Describe the evaluation methods that you used (or intended to use) to determine whether the project or effort achieved the desired goals and outcomes: Learning outcomes for the initial phase were measured using a mixed-methods approach and showed significant increases in student confidence, understanding and application of molecular biology concepts and skills (JCST 2009, 38: 58-67). Evaluation of the service-learning component has focused on delivery and student attitudes, but will then shift to learning outcomes. Preliminary evaluation of student attitudes were completed using a 14-question survey tool (n=19, 5-point Likert scale) and focus groups (n=11). In general, students felt a sense of civic responsibility (4.3+0.7) and were neutral to positive about service-learning activities in classes (3.7+1.2). By the end of the course, most students felt that they could effectively utilize bioinformatics tools (4.1+0.5) and that the active learning and service learning approaches in class facilitated this outcome (4.2+0.9). Most students indicated that the project was challenging (4.2+0.7) but feasible with the dedicated class time (4.1+1.2) and instructor facilitation (4.1+1.0). Two focus groups were conducted using a guided question format with free form follow up questions to explore topics that arose. One focus group (n=6) was extremely positive about the service-learning activity citing the relevance, ability to choose a topic, follow up use of the generated materials, and learning opportunities. This group also provided valuable feedback on improving product delivery. Their responses were consistent with anecdotal evidence from 2 prior semesters. The other focus group (n=5) was dominated by one student that later asked to be removed from the study; data from this group was not included. Evaluation during the coming academic year will focus on both student attitudes and learning outcomes using a modified project delivery strategy.

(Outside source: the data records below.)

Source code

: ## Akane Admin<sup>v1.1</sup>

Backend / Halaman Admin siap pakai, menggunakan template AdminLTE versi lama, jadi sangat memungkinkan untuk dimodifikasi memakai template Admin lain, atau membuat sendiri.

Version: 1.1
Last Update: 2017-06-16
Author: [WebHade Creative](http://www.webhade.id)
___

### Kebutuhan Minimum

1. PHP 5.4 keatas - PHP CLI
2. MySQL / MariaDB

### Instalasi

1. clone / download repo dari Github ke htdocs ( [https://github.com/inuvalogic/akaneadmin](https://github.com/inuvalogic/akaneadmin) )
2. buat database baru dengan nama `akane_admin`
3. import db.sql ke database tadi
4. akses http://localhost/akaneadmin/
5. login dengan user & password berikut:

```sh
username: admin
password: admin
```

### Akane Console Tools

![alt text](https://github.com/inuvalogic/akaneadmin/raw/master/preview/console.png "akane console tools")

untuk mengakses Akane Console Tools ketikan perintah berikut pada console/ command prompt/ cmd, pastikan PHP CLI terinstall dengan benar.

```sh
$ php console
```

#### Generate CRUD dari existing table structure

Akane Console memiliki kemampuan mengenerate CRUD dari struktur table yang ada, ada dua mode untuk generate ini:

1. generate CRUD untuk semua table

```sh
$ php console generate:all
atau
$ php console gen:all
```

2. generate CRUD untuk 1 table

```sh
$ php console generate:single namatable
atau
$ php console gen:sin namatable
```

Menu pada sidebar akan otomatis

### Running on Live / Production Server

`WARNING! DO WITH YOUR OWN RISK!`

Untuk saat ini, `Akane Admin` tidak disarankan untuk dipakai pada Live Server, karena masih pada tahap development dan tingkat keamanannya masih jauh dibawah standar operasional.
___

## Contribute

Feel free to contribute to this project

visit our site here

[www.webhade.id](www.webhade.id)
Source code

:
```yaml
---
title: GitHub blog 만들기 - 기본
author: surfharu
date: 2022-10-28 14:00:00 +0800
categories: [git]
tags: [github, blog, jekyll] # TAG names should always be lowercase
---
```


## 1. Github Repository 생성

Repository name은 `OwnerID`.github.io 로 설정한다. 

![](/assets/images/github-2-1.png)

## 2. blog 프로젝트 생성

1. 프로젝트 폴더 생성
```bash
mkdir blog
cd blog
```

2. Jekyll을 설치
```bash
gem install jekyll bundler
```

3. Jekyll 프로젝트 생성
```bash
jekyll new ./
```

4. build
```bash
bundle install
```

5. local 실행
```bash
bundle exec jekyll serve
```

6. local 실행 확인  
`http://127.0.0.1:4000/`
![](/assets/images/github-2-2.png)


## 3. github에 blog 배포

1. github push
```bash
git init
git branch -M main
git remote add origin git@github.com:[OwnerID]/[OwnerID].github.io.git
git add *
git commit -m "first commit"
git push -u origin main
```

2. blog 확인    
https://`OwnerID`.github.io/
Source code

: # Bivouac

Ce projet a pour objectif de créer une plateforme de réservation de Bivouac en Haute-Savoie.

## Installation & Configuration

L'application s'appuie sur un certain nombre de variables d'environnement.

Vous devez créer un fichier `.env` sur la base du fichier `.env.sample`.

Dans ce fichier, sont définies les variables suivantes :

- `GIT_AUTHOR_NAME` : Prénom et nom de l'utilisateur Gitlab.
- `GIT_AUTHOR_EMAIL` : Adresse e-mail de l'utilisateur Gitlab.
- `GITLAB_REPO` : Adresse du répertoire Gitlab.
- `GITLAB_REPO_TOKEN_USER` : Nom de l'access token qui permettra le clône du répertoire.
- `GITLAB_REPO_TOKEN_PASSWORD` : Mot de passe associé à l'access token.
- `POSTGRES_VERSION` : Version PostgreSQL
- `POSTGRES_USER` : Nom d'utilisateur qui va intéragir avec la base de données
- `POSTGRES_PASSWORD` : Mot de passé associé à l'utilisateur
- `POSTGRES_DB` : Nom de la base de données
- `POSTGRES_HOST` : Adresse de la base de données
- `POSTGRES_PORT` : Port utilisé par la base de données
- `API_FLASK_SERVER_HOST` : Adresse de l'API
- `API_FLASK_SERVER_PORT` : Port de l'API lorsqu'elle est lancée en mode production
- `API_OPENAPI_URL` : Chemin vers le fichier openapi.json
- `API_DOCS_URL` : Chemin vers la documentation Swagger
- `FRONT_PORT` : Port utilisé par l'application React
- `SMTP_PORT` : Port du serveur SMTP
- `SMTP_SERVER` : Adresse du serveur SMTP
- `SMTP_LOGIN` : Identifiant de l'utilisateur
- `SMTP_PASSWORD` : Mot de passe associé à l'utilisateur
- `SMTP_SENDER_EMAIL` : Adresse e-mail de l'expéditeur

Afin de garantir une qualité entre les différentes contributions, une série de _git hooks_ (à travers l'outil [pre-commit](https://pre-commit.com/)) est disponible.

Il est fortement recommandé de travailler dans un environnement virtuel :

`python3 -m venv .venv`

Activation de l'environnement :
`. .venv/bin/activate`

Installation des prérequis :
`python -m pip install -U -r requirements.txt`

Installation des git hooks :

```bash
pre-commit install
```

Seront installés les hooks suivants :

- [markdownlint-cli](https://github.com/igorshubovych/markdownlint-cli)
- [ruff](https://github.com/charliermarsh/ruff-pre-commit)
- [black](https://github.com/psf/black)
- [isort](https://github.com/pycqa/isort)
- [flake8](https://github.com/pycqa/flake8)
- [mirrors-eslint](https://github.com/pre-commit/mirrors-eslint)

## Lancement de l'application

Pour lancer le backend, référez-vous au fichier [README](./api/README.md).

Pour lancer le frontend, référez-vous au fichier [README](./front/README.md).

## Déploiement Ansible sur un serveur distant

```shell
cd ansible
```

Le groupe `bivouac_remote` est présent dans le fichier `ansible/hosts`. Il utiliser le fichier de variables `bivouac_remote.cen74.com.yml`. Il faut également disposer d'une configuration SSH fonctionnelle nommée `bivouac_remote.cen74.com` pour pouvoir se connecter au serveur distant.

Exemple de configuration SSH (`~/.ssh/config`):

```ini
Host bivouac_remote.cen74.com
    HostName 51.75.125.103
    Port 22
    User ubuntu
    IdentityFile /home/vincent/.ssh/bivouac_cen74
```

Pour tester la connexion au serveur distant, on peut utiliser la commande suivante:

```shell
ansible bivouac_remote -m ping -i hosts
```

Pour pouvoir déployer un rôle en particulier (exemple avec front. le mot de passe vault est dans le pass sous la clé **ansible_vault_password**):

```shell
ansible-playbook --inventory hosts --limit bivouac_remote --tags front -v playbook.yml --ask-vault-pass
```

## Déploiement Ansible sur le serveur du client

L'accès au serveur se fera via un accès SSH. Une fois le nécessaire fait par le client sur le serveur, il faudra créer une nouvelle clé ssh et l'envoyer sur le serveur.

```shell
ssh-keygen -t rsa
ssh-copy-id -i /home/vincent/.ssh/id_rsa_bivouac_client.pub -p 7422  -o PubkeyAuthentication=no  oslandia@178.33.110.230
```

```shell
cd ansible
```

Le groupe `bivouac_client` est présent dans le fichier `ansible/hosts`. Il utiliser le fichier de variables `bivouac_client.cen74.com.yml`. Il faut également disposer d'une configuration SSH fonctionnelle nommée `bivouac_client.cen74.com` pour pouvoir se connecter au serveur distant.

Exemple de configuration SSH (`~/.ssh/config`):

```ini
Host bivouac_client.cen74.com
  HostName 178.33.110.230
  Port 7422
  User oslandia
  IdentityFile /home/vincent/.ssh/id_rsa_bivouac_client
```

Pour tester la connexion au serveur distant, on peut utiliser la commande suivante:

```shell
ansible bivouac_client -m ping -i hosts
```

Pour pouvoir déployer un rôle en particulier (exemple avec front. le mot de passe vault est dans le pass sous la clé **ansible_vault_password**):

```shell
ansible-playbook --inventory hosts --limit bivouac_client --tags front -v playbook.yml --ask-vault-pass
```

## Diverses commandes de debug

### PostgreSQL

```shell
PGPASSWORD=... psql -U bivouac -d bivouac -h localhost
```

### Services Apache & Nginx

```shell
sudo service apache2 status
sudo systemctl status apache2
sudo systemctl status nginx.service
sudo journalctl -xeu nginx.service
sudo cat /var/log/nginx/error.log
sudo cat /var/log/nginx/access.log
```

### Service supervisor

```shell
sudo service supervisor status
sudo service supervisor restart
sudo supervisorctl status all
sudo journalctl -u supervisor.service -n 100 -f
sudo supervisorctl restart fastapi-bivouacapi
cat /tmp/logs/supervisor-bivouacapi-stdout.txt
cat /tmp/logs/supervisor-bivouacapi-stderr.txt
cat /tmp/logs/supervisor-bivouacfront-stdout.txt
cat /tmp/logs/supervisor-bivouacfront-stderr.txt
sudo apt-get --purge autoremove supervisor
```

Impacts of project or effort on students, fellow faculty, department or institution. If no time to have an impact, anticipated impacts: This course is taught at a primarily undergraduate institution where all Biology faculty members have active research programs. Anecdotal evidence suggests that students that complete the molecular biology course are better prepared for the open-ended challenges faced in a research setting and enter the lab with strong skill retention. The service-learning case studies have the potential to broadly impact many high school students and in-service teachers, as the MBI Program directly reaches out to over 2000 high school students annually and the program curricular materials are freely available online.

Describe any unexpected challenges you encountered and your methods for dealing with them: While the initial changes encountered some institutional obstacles, the three things that were instrumental in facilitating this faculty-driven pedagogical innovation were (1) outside grant funding; (2) faculty professional development; and (3) a department Chair that values educational research and that has slowly shifted departmental dialogue to include discussions on topics such as active learning, learning outcomes and evaluation. The greatest challenge to the service-learning effort is the demand on faculty time.

Describe your completed dissemination activities and your plans for continuing dissemination: Learning outcomes from the original project were published in 2009 (Regassa and Morrison-Shetlar, JCST 38:58-67), and products from the service-learning component will be forthcoming as published case studies (e.g. Regassa, Cheeptham and Shuster, 2013 [Epub:http://sciencecases.lib.buffalo.edu/cs/collection/author_list.asp?author_id=1453] and as a manuscript detailing the evaluation of the new approach.

Acknowledgements: The initial phase of this project was funded by NSF (DUE-0407482). The service-learning work is a collaborative effort with the NSF-funded Molecular Biology Initiative (NSF DGE GK12-0841146) as part of the program’s sustainability efforts.